## Instructions to follow
Output only the lines of the entries that follow, starting at the one with "- **Krishna Likhitha**" and running down to the one with "0.4917 ms/iter |", both included and unchanged.
(Supplied records)
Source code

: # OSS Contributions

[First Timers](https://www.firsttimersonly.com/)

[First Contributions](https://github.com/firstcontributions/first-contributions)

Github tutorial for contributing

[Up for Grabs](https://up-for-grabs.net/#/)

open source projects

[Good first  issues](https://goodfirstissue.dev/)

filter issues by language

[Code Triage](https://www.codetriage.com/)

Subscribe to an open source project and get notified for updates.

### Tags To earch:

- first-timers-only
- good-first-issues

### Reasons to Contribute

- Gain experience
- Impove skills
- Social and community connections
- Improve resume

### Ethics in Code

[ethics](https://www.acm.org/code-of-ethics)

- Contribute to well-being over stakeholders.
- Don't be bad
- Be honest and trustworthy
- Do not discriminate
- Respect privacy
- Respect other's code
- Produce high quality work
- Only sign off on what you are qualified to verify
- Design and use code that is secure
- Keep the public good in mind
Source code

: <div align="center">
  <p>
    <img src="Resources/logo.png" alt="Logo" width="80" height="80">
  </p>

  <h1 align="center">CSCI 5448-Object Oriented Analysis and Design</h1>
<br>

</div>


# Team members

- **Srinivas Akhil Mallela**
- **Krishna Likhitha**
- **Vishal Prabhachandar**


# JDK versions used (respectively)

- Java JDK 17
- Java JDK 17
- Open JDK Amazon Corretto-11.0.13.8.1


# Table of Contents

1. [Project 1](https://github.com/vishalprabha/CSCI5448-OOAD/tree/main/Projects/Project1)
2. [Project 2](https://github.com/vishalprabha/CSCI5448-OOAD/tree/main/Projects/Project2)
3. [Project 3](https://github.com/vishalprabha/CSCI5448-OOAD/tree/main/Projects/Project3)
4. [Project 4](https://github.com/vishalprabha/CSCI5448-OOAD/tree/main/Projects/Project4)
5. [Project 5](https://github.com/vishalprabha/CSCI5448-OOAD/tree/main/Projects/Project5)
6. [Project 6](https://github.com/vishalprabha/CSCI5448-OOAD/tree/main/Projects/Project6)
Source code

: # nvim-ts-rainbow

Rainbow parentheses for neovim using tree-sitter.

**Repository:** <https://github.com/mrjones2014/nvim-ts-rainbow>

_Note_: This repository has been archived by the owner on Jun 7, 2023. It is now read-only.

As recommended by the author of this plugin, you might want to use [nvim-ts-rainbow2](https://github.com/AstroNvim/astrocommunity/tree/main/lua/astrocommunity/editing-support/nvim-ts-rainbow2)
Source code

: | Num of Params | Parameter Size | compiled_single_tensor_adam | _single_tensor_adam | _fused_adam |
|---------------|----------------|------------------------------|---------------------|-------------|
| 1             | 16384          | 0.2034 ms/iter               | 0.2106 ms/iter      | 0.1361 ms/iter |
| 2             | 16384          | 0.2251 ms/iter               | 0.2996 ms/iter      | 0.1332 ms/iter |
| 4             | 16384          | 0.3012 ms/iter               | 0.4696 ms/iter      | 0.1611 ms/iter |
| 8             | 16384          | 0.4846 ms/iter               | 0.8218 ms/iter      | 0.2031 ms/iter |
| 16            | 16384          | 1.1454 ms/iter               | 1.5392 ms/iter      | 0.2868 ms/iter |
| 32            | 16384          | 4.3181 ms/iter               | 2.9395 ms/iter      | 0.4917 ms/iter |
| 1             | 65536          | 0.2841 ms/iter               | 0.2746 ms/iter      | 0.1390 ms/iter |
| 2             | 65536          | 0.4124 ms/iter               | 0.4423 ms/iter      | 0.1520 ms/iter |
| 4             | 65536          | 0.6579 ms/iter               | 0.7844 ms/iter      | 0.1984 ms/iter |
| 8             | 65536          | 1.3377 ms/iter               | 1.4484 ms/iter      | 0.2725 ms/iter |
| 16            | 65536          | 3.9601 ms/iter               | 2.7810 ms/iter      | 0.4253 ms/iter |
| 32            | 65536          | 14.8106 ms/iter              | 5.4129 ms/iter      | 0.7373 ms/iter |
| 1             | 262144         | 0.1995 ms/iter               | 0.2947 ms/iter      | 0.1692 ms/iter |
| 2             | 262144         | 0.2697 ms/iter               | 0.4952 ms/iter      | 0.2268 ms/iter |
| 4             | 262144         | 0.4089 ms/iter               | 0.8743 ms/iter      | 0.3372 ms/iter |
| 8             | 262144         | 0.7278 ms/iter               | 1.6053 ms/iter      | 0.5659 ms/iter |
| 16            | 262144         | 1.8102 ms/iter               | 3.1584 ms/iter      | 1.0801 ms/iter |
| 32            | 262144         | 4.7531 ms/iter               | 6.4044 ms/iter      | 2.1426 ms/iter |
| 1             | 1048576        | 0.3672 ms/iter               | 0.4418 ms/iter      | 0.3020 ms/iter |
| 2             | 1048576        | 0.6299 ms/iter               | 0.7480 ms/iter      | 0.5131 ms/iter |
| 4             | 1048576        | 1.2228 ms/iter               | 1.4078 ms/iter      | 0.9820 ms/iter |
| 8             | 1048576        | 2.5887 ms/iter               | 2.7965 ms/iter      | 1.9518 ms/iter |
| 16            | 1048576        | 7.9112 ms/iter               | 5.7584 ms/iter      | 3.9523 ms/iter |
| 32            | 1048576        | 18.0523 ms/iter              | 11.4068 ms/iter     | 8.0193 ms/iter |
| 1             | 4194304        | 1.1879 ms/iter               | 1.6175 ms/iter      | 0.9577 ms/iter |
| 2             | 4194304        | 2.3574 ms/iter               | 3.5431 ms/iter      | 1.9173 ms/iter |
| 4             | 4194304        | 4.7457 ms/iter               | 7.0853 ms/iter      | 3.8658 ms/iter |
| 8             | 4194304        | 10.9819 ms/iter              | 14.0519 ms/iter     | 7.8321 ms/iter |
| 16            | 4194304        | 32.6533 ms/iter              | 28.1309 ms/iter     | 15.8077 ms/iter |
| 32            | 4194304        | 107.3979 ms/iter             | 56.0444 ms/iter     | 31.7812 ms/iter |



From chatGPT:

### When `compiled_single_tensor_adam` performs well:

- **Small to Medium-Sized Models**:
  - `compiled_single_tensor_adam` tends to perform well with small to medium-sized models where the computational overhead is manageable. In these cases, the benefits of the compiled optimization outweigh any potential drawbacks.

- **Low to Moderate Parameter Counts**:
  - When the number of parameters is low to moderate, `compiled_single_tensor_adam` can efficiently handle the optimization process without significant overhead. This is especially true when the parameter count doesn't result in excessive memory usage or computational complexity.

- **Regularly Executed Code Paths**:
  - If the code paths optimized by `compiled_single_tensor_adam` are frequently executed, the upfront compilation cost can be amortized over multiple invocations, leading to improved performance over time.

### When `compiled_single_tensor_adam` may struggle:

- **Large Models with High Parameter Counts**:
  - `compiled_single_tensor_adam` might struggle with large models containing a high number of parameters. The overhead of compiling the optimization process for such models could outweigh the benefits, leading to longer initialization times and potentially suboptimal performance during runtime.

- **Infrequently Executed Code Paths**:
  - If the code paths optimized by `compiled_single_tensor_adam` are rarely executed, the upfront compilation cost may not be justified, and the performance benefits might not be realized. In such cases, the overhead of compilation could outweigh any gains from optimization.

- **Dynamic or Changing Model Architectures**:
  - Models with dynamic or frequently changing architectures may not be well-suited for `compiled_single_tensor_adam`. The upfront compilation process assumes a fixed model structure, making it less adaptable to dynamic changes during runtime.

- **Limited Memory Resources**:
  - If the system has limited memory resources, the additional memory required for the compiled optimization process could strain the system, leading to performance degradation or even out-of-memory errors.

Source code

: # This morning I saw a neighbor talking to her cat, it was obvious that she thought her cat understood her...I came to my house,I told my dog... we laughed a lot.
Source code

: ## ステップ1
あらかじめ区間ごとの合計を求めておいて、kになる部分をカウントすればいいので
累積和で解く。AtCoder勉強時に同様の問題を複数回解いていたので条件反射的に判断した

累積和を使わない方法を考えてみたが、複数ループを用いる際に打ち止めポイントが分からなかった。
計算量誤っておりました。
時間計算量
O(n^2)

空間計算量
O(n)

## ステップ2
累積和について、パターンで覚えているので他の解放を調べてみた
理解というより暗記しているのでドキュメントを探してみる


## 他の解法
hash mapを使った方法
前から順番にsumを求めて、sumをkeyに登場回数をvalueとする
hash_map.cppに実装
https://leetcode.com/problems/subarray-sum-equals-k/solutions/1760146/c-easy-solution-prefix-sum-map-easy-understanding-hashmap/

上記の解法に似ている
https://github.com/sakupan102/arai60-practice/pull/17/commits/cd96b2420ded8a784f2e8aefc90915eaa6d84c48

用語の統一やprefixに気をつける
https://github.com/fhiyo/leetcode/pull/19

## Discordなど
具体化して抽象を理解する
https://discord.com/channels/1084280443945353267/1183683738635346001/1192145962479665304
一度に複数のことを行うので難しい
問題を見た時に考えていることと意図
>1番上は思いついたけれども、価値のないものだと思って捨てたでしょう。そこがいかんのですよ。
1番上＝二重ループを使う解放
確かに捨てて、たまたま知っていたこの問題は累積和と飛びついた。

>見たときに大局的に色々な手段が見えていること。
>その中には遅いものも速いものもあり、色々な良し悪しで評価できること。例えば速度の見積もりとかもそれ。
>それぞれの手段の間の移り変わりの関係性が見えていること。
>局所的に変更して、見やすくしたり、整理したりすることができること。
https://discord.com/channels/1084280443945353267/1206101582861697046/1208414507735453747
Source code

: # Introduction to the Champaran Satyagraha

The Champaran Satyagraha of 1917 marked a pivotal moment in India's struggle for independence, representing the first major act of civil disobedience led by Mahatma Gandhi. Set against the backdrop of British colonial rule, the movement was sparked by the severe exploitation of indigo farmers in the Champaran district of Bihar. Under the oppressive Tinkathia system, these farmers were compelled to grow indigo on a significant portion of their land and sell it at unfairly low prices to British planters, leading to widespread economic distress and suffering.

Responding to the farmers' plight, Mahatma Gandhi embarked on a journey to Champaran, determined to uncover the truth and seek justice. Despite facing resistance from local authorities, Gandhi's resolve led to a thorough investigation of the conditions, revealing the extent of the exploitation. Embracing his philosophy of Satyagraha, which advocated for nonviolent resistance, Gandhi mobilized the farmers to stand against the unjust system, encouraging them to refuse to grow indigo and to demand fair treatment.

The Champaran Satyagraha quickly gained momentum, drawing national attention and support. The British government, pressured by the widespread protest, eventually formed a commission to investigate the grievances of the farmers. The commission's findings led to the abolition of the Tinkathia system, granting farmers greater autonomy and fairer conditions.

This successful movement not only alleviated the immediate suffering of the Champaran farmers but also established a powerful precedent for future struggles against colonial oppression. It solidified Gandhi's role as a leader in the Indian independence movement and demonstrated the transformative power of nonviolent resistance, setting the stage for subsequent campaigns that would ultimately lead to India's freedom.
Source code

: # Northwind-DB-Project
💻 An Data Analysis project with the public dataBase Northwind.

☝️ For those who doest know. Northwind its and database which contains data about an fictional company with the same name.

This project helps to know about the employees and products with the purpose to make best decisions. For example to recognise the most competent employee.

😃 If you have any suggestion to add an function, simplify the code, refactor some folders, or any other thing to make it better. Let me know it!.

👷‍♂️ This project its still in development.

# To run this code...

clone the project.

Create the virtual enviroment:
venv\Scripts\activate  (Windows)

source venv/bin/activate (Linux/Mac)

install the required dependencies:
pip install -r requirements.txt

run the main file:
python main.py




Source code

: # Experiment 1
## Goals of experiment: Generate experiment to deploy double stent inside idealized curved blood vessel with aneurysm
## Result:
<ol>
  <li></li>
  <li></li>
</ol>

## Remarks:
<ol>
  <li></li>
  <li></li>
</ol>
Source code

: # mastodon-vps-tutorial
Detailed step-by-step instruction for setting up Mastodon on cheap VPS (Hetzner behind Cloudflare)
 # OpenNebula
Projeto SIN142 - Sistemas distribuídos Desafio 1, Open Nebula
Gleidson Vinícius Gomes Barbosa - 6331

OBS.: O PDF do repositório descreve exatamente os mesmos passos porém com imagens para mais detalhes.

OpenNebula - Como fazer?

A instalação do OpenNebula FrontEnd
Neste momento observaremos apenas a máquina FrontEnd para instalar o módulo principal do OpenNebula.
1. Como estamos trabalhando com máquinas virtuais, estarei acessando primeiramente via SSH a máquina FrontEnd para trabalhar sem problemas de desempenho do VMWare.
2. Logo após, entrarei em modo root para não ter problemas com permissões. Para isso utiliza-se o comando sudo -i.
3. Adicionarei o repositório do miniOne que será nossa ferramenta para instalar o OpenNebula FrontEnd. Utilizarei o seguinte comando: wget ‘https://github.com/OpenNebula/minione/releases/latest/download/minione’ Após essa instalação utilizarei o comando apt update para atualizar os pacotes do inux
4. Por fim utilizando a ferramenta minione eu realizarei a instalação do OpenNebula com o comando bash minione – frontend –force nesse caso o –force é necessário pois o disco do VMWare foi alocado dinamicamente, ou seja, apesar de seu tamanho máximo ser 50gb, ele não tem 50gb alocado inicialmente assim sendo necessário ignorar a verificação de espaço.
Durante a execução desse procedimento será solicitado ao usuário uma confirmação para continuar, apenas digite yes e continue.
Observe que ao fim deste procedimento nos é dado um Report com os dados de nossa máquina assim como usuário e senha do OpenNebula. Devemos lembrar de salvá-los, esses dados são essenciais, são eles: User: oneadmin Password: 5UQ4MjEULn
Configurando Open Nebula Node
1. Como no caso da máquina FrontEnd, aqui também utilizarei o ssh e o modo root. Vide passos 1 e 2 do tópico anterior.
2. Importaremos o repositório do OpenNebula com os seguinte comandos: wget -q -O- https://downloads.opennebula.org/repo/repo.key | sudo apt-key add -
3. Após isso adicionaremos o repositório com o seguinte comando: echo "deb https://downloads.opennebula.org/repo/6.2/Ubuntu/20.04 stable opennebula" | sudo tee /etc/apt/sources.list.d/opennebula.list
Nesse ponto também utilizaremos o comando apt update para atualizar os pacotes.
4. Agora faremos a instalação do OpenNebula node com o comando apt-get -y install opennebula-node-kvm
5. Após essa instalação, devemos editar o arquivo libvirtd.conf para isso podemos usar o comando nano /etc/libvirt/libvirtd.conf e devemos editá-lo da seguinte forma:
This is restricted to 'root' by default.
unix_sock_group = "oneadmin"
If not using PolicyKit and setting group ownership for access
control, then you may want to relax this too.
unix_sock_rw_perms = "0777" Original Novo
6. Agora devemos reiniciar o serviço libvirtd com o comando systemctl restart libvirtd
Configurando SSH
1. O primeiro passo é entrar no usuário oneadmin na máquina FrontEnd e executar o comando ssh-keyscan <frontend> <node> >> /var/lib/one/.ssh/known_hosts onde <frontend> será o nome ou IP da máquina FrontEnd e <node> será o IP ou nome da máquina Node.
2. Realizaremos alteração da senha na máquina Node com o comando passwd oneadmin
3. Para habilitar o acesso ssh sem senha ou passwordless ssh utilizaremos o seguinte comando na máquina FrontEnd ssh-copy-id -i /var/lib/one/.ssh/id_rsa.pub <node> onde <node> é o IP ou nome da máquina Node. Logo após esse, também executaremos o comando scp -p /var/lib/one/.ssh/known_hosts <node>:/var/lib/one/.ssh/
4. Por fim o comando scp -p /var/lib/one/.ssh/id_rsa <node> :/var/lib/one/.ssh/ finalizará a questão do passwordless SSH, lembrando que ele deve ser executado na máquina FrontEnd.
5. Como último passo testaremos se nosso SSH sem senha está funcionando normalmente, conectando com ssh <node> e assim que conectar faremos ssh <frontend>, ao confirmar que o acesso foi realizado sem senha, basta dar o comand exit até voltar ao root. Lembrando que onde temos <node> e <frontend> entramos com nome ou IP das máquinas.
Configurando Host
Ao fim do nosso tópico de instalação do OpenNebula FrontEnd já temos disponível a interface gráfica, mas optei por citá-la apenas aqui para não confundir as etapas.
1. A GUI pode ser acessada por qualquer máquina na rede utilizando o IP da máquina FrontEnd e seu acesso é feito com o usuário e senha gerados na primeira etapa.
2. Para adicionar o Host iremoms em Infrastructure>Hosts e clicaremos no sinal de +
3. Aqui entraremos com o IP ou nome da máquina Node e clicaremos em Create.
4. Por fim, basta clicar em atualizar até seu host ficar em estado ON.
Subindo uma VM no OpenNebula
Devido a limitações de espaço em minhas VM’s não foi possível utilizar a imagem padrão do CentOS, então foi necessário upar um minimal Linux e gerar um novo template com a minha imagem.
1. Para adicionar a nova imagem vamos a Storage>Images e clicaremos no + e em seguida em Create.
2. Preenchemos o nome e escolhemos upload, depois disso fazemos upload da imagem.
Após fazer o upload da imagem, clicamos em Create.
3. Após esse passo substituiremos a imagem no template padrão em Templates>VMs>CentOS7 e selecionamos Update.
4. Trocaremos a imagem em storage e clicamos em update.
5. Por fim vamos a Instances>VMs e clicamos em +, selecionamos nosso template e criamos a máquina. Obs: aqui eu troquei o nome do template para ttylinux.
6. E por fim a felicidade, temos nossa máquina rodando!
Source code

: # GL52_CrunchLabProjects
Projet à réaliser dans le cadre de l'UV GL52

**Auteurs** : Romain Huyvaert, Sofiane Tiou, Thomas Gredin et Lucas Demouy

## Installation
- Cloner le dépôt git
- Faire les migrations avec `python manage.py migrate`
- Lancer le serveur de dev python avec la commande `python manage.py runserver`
(End Supplied records)
## Answer section
- **Krishna Likhitha**
- **Vishal Prabhachandar**


# JDK versions used (respectively)

- Java JDK 17
- Java JDK 17
- Open JDK Amazon Corretto-11.0.13.8.1


# Table of Contents

1. [Project 1](https://github.com/vishalprabha/CSCI5448-OOAD/tree/main/Projects/Project1)
2. [Project 2](https://github.com/vishalprabha/CSCI5448-OOAD/tree/main/Projects/Project2)
3. [Project 3](https://github.com/vishalprabha/CSCI5448-OOAD/tree/main/Projects/Project3)
4. [Project 4](https://github.com/vishalprabha/CSCI5448-OOAD/tree/main/Projects/Project4)
5. [Project 5](https://github.com/vishalprabha/CSCI5448-OOAD/tree/main/Projects/Project5)
6. [Project 6](https://github.com/vishalprabha/CSCI5448-OOAD/tree/main/Projects/Project6)
Source code

: # nvim-ts-rainbow

Rainbow parentheses for neovim using tree-sitter.

**Repository:** <https://github.com/mrjones2014/nvim-ts-rainbow>

_Note_: This repository has been archived by the owner on Jun 7, 2023. It is now read-only.

As recommended by the author of this plugin, you might want to use [nvim-ts-rainbow2](https://github.com/AstroNvim/astrocommunity/tree/main/lua/astrocommunity/editing-support/nvim-ts-rainbow2)
Source code

: | Num of Params | Parameter Size | compiled_single_tensor_adam | _single_tensor_adam | _fused_adam |
|---------------|----------------|------------------------------|---------------------|-------------|
| 1             | 16384          | 0.2034 ms/iter               | 0.2106 ms/iter      | 0.1361 ms/iter |
| 2             | 16384          | 0.2251 ms/iter               | 0.2996 ms/iter      | 0.1332 ms/iter |
| 4             | 16384          | 0.3012 ms/iter               | 0.4696 ms/iter      | 0.1611 ms/iter |
| 8             | 16384          | 0.4846 ms/iter               | 0.8218 ms/iter      | 0.2031 ms/iter |
| 16            | 16384          | 1.1454 ms/iter               | 1.5392 ms/iter      | 0.2868 ms/iter |
| 32            | 16384          | 4.3181 ms/iter               | 2.9395 ms/iter      | 0.4917 ms/iter |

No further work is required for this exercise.